#### INPUT FOR THIS TASK:
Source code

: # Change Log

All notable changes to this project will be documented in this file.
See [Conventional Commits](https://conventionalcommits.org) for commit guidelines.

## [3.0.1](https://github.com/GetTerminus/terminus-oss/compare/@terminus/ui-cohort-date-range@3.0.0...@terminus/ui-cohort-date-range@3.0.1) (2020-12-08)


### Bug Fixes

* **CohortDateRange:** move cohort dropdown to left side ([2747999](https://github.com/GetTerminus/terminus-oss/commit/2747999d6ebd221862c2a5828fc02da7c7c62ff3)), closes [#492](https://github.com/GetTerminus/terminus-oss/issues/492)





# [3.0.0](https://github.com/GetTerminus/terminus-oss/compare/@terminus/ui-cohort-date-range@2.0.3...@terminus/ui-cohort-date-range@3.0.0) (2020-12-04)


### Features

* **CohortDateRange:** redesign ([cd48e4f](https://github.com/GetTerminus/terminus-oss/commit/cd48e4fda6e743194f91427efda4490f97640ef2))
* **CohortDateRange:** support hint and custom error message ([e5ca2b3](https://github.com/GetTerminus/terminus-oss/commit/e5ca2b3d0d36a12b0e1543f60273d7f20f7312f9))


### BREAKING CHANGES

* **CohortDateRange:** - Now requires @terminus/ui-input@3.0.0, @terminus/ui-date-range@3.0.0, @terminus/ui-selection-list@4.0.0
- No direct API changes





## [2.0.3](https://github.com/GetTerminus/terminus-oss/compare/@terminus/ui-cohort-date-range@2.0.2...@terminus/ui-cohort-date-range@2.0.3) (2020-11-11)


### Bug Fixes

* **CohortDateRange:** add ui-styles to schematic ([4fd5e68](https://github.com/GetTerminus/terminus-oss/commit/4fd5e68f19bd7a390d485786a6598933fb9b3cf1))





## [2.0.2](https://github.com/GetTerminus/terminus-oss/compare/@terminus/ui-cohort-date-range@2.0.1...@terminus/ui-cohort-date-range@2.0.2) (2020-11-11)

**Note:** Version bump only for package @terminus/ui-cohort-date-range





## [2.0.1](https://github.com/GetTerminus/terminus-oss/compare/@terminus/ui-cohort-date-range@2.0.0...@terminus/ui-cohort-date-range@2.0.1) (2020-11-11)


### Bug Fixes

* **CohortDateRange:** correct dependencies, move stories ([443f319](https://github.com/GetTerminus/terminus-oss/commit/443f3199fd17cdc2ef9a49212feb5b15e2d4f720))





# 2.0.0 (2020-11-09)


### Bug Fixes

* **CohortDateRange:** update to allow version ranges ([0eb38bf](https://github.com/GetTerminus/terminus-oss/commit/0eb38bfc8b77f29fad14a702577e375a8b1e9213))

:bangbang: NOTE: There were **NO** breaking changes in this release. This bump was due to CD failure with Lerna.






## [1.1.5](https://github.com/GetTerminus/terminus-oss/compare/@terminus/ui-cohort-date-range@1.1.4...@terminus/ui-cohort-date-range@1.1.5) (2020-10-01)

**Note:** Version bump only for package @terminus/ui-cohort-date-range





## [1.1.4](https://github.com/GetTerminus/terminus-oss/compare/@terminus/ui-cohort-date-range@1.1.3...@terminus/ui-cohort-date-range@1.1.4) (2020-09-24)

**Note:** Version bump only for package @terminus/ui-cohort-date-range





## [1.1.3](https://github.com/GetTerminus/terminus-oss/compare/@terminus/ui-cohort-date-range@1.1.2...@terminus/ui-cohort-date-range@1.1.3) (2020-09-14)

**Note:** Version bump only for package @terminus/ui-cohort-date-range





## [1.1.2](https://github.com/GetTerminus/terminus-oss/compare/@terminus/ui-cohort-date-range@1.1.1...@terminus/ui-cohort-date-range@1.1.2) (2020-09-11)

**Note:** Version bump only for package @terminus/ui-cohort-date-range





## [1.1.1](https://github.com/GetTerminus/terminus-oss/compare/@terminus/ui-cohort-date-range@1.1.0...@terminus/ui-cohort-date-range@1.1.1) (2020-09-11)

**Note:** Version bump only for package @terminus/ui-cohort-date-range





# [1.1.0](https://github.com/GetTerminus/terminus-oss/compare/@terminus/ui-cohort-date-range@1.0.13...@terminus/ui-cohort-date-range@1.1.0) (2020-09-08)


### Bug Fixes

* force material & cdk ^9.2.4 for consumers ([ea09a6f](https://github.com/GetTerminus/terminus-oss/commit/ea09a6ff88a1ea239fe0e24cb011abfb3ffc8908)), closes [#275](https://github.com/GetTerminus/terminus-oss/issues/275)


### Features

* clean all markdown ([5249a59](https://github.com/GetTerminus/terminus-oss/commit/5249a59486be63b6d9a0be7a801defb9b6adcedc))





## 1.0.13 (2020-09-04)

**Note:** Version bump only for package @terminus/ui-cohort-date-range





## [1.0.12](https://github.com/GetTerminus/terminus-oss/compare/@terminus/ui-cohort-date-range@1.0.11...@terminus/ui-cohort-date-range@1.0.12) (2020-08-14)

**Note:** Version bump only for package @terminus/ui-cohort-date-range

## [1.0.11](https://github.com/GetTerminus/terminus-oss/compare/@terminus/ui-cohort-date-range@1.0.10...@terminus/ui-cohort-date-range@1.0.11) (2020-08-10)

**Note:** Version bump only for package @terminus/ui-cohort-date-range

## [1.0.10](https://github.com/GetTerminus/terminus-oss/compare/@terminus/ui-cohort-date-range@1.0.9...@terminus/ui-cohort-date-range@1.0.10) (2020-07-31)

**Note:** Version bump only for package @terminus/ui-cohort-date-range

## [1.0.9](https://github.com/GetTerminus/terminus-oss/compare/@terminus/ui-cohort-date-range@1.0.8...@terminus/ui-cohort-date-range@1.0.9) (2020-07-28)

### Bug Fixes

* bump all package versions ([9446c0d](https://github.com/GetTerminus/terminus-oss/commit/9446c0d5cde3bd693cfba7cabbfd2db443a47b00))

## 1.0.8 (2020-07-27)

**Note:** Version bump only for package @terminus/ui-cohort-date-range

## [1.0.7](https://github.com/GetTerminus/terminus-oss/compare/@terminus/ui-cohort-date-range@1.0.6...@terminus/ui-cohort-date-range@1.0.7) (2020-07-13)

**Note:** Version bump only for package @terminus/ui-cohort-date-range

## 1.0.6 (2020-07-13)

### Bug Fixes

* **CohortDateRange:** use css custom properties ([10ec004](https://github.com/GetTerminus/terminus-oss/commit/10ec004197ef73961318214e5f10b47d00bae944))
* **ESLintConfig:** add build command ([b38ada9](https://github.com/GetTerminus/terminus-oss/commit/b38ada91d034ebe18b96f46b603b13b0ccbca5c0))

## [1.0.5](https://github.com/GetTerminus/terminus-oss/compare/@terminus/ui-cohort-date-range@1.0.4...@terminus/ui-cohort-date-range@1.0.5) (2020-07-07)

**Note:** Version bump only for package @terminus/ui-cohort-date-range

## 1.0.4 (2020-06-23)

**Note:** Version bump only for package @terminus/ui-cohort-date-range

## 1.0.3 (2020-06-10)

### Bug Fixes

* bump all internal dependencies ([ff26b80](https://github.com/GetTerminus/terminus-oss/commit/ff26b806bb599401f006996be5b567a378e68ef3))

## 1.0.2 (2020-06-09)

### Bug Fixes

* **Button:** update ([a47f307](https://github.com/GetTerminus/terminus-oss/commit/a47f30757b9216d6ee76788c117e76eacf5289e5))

#### TASK TO CARRY OUT:
Return every entry verbatim.

#### REPLY TO THE EXERCISE:
Source code

: # Change Log

All notable changes to this project will be documented in this file.
See [Conventional Commits](https://conventionalcommits.org) for commit guidelines.

## [3.0.1](https://github.com/GetTerminus/terminus-oss/compare/@terminus/ui-cohort-date-range@3.0.0...@terminus/ui-cohort-date-range@3.0.1) (2020-12-08)


### Bug Fixes

* **CohortDateRange:** move cohort dropdown to left side ([2747999](https://github.com/GetTerminus/terminus-oss/commit/2747999d6ebd221862c2a5828fc02da7c7c62ff3)), closes [#492](https://github.com/GetTerminus/terminus-oss/issues/492)





# [3.0.0](https://github.com/GetTerminus/terminus-oss/compare/@terminus/ui-cohort-date-range@2.0.3...@terminus/ui-cohort-date-range@3.0.0) (2020-12-04)


### Features

* **CohortDateRange:** redesign ([cd48e4f](https://github.com/GetTerminus/terminus-oss/commit/cd48e4fda6e743194f91427efda4490f97640ef2))
* **CohortDateRange:** support hint and custom error message ([e5ca2b3](https://github.com/GetTerminus/terminus-oss/commit/e5ca2b3d0d36a12b0e1543f60273d7f20f7312f9))


### BREAKING CHANGES

* **CohortDateRange:** - Now requires @terminus/ui-input@3.0.0, @terminus/ui-date-range@3.0.0, @terminus/ui-selection-list@4.0.0
- No direct API changes





## [2.0.3](https://github.com/GetTerminus/terminus-oss/compare/@terminus/ui-cohort-date-range@2.0.2...@terminus/ui-cohort-date-range@2.0.3) (2020-11-11)


### Bug Fixes

* **CohortDateRange:** add ui-styles to schematic ([4fd5e68](https://github.com/GetTerminus/terminus-oss/commit/4fd5e68f19bd7a390d485786a6598933fb9b3cf1))





## [2.0.2](https://github.com/GetTerminus/terminus-oss/compare/@terminus/ui-cohort-date-range@2.0.1...@terminus/ui-cohort-date-range@2.0.2) (2020-11-11)

**Note:** Version bump only for package @terminus/ui-cohort-date-range





## [2.0.1](https://github.com/GetTerminus/terminus-oss/compare/@terminus/ui-cohort-date-range@2.0.0...@terminus/ui-cohort-date-range@2.0.1) (2020-11-11)


### Bug Fixes

* **CohortDateRange:** correct dependencies, move stories ([443f319](https://github.com/GetTerminus/terminus-oss/commit/443f3199fd17cdc2ef9a49212feb5b15e2d4f720))





# 2.0.0 (2020-11-09)


### Bug Fixes

* **CohortDateRange:** update to allow version ranges ([0eb38bf](https://github.com/GetTerminus/terminus-oss/commit/0eb38bfc8b77f29fad14a702577e375a8b1e9213))

:bangbang: NOTE: There were **NO** breaking changes in this release. This bump was due to CD failure with Lerna.






## [1.1.5](https://github.com/GetTerminus/terminus-oss/compare/@terminus/ui-cohort-date-range@1.1.4...@terminus/ui-cohort-date-range@1.1.5) (2020-10-01)

**Note:** Version bump only for package @terminus/ui-cohort-date-range





## [1.1.4](https://github.com/GetTerminus/terminus-oss/compare/@terminus/ui-cohort-date-range@1.1.3...@terminus/ui-cohort-date-range@1.1.4) (2020-09-24)

**Note:** Version bump only for package @terminus/ui-cohort-date-range





## [1.1.3](https://github.com/GetTerminus/terminus-oss/compare/@terminus/ui-cohort-date-range@1.1.2...@terminus/ui-cohort-date-range@1.1.3) (2020-09-14)

**Note:** Version bump only for package @terminus/ui-cohort-date-range





## [1.1.2](https://github.com/GetTerminus/terminus-oss/compare/@terminus/ui-cohort-date-range@1.1.1...@terminus/ui-cohort-date-range@1.1.2) (2020-09-11)

**Note:** Version bump only for package @terminus/ui-cohort-date-range





## [1.1.1](https://github.com/GetTerminus/terminus-oss/compare/@terminus/ui-cohort-date-range@1.1.0...@terminus/ui-cohort-date-range@1.1.1) (2020-09-11)

**Note:** Version bump only for package @terminus/ui-cohort-date-range





# [1.1.0](https://github.com/GetTerminus/terminus-oss/compare/@terminus/ui-cohort-date-range@1.0.13...@terminus/ui-cohort-date-range@1.1.0) (2020-09-08)


### Bug Fixes

* force material & cdk ^9.2.4 for consumers ([ea09a6f](https://github.com/GetTerminus/terminus-oss/commit/ea09a6ff88a1ea239fe0e24cb011abfb3ffc8908)), closes [#275](https://github.com/GetTerminus/terminus-oss/issues/275)


### Features

* clean all markdown ([5249a59](https://github.com/GetTerminus/terminus-oss/commit/5249a59486be63b6d9a0be7a801defb9b6adcedc))





## 1.0.13 (2020-09-04)

**Note:** Version bump only for package @terminus/ui-cohort-date-range





## [1.0.12](https://github.com/GetTerminus/terminus-oss/compare/@terminus/ui-cohort-date-range@1.0.11...@terminus/ui-cohort-date-range@1.0.12) (2020-08-14)

**Note:** Version bump only for package @terminus/ui-cohort-date-range

## [1.0.11](https://github.com/GetTerminus/terminus-oss/compare/@terminus/ui-cohort-date-range@1.0.10...@terminus/ui-cohort-date-range@1.0.11) (2020-08-10)

**Note:** Version bump only for package @terminus/ui-cohort-date-range

## [1.0.10](https://github.com/GetTerminus/terminus-oss/compare/@terminus/ui-cohort-date-range@1.0.9...@terminus/ui-cohort-date-range@1.0.10) (2020-07-31)

**Note:** Version bump only for package @terminus/ui-cohort-date-range

## [1.0.9](https://github.com/GetTerminus/terminus-oss/compare/@terminus/ui-cohort-date-range@1.0.8...@terminus/ui-cohort-date-range@1.0.9) (2020-07-28)

### Bug Fixes

* bump all package versions ([9446c0d](https://github.com/GetTerminus/terminus-oss/commit/9446c0d5cde3bd693cfba7cabbfd2db443a47b00))

## 1.0.8 (2020-07-27)

**Note:** Version bump only for package @terminus/ui-cohort-date-range

## [1.0.7](https://github.com/GetTerminus/terminus-oss/compare/@terminus/ui-cohort-date-range@1.0.6...@terminus/ui-cohort-date-range@1.0.7) (2020-07-13)

**Note:** Version bump only for package @terminus/ui-cohort-date-range

## 1.0.6 (2020-07-13)

### Bug Fixes

* **CohortDateRange:** use css custom properties ([10ec004](https://github.com/GetTerminus/terminus-oss/commit/10ec004197ef73961318214e5f10b47d00bae944))
* **ESLintConfig:** add build command ([b38ada9](https://github.com/GetTerminus/terminus-oss/commit/b38ada91d034ebe18b96f46b603b13b0ccbca5c0))

## [1.0.5](https://github.com/GetTerminus/terminus-oss/compare/@terminus/ui-cohort-date-range@1.0.4...@terminus/ui-cohort-date-range@1.0.5) (2020-07-07)

**Note:** Version bump only for package @terminus/ui-cohort-date-range

## 1.0.4 (2020-06-23)

**Note:** Version bump only for package @terminus/ui-cohort-date-range

## 1.0.3 (2020-06-10)

### Bug Fixes

* bump all internal dependencies ([ff26b80](https://github.com/GetTerminus/terminus-oss/commit/ff26b806bb599401f006996be5b567a378e68ef3))

## 1.0.2 (2020-06-09)

### Bug Fixes

* **Button:** update ([a47f307](https://github.com/GetTerminus/terminus-oss/commit/a47f30757b9216d6ee76788c117e76eacf5289e5))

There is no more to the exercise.